──────── Entries shown ────────
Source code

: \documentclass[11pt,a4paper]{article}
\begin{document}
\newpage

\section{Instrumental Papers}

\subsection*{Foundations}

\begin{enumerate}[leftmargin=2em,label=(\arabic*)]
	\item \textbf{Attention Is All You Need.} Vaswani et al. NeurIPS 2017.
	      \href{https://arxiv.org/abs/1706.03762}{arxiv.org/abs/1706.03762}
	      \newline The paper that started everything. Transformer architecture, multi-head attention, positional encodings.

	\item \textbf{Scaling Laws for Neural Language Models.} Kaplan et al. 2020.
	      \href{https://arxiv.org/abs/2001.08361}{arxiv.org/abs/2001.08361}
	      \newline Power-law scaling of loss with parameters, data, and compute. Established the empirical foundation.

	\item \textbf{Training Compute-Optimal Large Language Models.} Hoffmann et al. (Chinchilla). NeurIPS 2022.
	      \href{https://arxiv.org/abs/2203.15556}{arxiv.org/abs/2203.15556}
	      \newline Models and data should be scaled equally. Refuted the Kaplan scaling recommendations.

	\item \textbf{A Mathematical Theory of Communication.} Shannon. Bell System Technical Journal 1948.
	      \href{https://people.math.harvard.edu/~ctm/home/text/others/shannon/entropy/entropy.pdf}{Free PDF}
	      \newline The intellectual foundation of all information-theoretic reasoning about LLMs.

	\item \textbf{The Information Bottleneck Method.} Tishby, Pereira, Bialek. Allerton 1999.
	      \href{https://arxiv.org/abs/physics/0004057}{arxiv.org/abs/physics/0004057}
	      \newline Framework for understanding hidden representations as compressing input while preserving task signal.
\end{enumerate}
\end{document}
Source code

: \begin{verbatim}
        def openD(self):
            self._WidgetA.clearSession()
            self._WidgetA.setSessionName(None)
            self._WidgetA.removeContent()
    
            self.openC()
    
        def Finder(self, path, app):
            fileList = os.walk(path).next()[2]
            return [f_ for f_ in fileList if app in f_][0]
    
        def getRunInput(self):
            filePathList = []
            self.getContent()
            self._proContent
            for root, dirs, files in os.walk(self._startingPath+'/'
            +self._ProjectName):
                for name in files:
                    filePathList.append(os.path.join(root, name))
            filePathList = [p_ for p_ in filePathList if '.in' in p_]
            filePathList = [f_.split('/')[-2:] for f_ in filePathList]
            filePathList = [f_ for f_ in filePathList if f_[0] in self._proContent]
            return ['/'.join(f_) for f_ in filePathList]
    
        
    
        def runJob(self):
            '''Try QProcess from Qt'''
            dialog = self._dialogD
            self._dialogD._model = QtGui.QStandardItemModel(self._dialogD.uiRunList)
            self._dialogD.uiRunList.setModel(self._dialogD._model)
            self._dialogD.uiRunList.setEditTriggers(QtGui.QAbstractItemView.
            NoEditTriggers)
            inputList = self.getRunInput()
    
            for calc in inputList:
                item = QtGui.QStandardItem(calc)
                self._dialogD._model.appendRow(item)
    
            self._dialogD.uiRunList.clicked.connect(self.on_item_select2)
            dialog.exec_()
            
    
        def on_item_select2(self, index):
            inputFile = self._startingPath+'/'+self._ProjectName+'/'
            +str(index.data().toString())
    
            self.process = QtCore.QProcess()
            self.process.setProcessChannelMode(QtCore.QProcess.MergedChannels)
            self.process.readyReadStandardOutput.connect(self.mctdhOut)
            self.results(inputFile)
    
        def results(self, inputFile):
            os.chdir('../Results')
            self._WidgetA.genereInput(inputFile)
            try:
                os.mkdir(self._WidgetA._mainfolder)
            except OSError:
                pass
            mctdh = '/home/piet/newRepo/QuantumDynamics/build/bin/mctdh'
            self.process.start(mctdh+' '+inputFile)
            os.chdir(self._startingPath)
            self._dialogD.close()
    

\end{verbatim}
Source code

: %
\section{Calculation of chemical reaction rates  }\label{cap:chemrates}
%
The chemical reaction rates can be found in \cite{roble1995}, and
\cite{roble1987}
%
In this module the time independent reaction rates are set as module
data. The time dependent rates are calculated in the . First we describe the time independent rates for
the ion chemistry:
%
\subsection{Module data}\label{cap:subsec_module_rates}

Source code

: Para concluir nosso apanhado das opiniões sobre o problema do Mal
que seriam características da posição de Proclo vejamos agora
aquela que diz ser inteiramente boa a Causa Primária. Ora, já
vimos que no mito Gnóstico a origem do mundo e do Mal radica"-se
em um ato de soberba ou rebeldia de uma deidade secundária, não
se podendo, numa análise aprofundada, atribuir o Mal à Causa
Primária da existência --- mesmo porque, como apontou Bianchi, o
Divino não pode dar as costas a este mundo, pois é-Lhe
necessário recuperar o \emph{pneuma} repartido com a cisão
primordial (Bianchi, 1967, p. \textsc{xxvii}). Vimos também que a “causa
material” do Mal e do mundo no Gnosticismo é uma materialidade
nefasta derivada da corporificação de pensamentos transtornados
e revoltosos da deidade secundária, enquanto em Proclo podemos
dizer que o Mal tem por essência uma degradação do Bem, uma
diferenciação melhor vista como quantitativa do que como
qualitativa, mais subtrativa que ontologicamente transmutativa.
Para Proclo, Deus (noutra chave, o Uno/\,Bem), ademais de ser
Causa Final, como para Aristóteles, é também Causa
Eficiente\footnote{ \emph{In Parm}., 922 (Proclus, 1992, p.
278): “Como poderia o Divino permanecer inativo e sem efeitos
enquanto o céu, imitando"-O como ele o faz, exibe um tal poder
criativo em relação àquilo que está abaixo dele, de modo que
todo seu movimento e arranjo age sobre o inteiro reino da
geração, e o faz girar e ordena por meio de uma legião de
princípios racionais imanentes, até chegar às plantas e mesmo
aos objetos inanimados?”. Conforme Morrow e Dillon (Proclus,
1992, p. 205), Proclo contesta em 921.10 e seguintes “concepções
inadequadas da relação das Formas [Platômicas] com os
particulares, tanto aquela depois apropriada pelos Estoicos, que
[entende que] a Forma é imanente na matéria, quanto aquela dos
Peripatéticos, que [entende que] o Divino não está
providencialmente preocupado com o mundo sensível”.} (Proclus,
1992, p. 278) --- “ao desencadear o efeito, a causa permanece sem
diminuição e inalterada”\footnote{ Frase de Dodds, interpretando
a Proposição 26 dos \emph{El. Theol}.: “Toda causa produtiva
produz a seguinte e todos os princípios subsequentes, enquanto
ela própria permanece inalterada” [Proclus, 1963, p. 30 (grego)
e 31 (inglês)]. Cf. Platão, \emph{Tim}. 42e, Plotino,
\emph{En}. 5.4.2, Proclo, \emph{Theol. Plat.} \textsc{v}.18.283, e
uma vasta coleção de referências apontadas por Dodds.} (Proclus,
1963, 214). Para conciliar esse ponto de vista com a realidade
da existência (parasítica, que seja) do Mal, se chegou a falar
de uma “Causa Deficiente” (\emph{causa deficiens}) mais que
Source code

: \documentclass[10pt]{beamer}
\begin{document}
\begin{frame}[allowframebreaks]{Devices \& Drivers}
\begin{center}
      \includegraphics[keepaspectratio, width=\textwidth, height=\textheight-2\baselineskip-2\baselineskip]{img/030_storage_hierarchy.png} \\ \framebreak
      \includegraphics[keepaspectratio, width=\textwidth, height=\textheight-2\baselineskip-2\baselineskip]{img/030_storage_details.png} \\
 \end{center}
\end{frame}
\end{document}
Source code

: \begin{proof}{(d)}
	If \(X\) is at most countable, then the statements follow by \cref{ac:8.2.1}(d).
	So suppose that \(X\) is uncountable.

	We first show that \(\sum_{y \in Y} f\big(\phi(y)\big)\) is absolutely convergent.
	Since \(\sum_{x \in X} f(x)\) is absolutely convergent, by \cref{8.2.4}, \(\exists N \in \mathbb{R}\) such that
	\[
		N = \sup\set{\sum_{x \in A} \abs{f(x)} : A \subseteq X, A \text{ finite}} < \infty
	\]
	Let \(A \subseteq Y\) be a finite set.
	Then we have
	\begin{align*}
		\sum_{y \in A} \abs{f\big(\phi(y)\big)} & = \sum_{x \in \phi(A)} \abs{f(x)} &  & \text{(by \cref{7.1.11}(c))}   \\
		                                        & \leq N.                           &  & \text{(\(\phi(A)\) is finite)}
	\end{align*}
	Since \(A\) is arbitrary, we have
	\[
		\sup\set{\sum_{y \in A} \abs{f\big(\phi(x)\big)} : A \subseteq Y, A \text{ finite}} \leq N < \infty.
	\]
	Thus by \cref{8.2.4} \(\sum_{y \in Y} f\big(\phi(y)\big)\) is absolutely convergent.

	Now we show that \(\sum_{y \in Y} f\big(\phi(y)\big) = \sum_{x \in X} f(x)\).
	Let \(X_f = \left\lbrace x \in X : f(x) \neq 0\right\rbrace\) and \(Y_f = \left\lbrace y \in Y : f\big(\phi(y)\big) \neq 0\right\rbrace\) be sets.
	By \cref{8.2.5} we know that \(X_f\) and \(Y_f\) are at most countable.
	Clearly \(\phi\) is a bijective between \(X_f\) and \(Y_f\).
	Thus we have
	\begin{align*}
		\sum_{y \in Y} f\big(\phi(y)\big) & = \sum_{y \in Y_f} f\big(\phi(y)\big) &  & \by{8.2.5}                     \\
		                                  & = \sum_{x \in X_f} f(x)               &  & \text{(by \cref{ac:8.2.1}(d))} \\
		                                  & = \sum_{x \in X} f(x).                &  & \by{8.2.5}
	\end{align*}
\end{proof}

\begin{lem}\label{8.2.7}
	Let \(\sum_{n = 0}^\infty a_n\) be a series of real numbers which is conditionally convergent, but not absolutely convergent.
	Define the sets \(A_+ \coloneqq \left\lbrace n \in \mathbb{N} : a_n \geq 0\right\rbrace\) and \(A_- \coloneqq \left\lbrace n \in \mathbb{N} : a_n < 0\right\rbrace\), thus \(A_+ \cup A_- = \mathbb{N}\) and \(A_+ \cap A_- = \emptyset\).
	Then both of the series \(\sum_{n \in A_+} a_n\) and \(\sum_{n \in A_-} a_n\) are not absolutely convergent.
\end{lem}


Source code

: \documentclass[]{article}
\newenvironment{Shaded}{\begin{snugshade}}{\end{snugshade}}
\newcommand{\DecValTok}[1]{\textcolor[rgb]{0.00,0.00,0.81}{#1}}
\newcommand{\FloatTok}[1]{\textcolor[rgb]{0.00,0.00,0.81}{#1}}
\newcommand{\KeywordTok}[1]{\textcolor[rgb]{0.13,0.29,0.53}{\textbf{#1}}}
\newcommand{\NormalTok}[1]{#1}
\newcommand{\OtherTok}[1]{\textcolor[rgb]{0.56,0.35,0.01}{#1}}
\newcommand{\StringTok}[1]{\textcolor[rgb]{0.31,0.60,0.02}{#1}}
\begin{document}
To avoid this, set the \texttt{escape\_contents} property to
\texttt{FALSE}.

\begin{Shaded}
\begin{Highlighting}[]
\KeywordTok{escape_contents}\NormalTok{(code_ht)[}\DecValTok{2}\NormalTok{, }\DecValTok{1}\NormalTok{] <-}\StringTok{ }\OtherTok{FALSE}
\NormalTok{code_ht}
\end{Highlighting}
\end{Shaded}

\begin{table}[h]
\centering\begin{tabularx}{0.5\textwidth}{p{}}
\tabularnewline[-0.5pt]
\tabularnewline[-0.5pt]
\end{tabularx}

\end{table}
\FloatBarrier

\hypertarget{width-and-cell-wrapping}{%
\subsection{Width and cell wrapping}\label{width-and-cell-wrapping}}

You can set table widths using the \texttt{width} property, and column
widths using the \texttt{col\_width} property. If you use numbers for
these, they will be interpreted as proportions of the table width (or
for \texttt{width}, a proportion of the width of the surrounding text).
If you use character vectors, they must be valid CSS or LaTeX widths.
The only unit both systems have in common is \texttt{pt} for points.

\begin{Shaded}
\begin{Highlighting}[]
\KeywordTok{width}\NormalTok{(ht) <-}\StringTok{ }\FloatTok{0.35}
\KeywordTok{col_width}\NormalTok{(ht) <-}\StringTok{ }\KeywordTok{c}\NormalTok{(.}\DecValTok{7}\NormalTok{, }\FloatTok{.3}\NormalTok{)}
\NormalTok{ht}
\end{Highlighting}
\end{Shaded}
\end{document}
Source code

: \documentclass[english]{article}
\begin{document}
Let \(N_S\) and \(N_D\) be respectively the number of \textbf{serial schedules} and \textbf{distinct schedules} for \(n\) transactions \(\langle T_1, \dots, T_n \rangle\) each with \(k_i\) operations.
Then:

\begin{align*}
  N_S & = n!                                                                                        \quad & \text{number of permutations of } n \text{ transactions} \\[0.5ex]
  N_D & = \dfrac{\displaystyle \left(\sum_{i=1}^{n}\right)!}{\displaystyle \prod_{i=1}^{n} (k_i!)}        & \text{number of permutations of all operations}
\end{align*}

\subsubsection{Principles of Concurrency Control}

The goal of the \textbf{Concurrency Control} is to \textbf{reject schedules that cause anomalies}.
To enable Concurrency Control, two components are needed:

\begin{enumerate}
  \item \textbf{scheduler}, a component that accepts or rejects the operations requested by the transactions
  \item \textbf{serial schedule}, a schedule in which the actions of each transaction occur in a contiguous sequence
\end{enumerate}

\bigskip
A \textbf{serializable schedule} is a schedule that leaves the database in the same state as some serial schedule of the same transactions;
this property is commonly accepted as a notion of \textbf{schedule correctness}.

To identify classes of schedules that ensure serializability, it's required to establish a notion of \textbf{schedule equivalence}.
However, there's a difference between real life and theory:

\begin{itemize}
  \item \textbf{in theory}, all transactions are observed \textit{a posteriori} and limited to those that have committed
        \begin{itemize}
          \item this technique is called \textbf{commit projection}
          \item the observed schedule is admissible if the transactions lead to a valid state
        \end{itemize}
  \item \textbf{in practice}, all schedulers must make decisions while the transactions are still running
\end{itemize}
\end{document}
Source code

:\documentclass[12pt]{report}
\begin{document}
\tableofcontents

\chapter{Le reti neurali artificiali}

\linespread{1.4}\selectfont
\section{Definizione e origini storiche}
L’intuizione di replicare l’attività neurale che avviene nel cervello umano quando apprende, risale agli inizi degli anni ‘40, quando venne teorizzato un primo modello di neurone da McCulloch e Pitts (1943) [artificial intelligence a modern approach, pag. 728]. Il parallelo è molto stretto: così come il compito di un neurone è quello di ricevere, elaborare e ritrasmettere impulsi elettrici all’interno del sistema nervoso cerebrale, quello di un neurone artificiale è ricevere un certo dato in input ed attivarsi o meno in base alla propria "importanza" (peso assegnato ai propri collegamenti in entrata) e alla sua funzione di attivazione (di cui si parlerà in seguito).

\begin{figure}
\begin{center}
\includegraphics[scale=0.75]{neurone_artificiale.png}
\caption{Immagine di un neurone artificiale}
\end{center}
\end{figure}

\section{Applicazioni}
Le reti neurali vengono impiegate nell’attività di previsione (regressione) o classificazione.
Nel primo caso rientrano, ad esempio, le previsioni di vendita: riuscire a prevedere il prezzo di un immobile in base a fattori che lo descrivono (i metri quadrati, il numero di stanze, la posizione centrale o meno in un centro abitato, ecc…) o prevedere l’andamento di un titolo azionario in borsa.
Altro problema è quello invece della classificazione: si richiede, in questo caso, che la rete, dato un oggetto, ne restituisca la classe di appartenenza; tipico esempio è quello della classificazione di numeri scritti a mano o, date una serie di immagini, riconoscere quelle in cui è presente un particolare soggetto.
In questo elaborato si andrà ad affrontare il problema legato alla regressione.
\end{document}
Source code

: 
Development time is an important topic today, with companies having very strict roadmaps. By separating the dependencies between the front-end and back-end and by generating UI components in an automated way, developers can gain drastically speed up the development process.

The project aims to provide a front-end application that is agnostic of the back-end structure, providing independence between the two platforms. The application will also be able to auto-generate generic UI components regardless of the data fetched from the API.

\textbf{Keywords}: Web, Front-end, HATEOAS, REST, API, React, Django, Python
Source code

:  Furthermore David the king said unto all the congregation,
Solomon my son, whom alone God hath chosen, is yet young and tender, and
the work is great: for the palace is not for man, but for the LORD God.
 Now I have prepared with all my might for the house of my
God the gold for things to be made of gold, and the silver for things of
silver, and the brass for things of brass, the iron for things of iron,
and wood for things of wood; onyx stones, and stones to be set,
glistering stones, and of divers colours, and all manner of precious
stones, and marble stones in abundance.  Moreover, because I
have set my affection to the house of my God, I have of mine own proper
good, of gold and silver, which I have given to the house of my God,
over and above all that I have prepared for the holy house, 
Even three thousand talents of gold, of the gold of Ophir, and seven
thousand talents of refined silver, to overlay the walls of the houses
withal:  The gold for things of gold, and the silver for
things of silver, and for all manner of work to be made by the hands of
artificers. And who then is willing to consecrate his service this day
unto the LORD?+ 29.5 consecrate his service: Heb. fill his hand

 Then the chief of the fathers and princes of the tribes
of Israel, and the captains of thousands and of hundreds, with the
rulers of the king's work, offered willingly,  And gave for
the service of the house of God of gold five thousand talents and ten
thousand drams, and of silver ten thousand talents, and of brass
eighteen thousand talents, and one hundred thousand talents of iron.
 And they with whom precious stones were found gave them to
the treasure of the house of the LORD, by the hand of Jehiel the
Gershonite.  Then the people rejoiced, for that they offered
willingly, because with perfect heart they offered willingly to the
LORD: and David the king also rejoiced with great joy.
────────
Your goal — Filter the lines above, keeping and copying those that contain "willingly".

Your response —
rulers of the king's work, offered willingly,  And gave for
willingly, because with perfect heart they offered willingly to the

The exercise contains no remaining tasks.